[Rendered images with source text]
━━━━━━━━━━━━━━━━

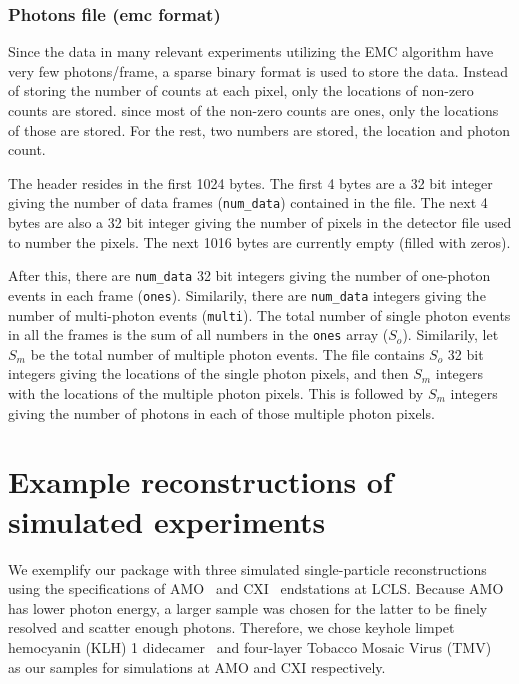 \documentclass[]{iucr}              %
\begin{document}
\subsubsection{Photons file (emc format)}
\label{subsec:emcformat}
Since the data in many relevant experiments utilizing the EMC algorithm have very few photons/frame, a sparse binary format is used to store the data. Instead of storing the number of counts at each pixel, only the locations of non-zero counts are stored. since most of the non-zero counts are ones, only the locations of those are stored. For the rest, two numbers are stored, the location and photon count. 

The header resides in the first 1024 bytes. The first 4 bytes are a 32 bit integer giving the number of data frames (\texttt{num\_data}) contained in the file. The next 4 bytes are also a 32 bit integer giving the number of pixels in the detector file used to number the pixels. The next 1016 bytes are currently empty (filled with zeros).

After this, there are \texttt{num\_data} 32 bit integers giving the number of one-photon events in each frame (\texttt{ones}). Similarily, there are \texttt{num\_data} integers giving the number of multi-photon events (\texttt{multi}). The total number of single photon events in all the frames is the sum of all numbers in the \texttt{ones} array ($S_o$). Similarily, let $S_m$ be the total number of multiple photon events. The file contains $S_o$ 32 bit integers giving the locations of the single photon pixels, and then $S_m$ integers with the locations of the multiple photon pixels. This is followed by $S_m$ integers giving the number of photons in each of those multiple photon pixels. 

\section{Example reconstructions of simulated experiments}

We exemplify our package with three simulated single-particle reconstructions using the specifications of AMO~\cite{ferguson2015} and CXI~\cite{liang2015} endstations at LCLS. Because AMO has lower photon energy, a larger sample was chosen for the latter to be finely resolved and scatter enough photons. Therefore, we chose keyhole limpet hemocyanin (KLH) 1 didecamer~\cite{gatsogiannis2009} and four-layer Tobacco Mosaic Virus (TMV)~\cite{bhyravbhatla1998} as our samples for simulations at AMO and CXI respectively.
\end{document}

━━━━━━━━━━━━━━━━

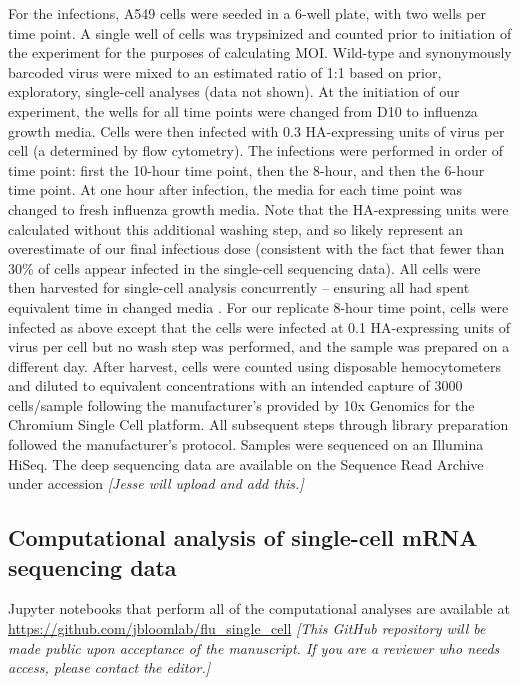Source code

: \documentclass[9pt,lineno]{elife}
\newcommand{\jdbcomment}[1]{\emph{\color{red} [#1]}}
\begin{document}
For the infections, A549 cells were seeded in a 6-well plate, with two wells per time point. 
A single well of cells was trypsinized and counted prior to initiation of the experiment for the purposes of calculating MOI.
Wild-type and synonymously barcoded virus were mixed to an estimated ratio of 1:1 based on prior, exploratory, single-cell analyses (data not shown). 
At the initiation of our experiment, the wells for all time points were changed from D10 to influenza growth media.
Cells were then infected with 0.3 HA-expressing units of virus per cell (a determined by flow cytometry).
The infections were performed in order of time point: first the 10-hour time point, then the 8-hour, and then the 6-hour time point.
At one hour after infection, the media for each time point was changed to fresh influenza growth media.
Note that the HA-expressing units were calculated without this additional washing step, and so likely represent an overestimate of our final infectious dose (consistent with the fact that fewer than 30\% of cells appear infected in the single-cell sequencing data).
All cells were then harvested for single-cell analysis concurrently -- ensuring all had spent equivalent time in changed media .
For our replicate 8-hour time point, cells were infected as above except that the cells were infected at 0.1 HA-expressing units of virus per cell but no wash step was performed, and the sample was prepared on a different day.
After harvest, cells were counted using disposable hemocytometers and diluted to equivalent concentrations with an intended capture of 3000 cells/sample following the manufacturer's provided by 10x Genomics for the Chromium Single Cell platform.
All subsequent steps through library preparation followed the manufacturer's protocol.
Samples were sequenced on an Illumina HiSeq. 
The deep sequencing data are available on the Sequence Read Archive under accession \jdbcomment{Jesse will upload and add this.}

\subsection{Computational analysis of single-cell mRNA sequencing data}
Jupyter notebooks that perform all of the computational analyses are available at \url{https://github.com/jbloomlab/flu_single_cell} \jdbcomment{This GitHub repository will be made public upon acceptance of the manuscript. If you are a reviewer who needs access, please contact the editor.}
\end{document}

━━━━━━━━━━━━━━━━

To do
Each line with the word "pixels" in the records above belongs in the result; copy all of them.

Response to this exercise
The header resides in the first 1024 bytes. The first 4 bytes are a 32 bit integer giving the number of data frames (\texttt{num\_data}) contained in the file. The next 4 bytes are also a 32 bit integer giving the number of pixels in the detector file used to number the pixels. The next 1016 bytes are currently empty (filled with zeros).
After this, there are \texttt{num\_data} 32 bit integers giving the number of one-photon events in each frame (\texttt{ones}). Similarily, there are \texttt{num\_data} integers giving the number of multi-photon events (\texttt{multi}). The total number of single photon events in all the frames is the sum of all numbers in the \texttt{ones} array ($S_o$). Similarily, let $S_m$ be the total number of multiple photon events. The file contains $S_o$ 32 bit integers giving the locations of the single photon pixels, and then $S_m$ integers with the locations of the multiple photon pixels. This is followed by $S_m$ integers giving the number of photons in each of those multiple photon pixels. 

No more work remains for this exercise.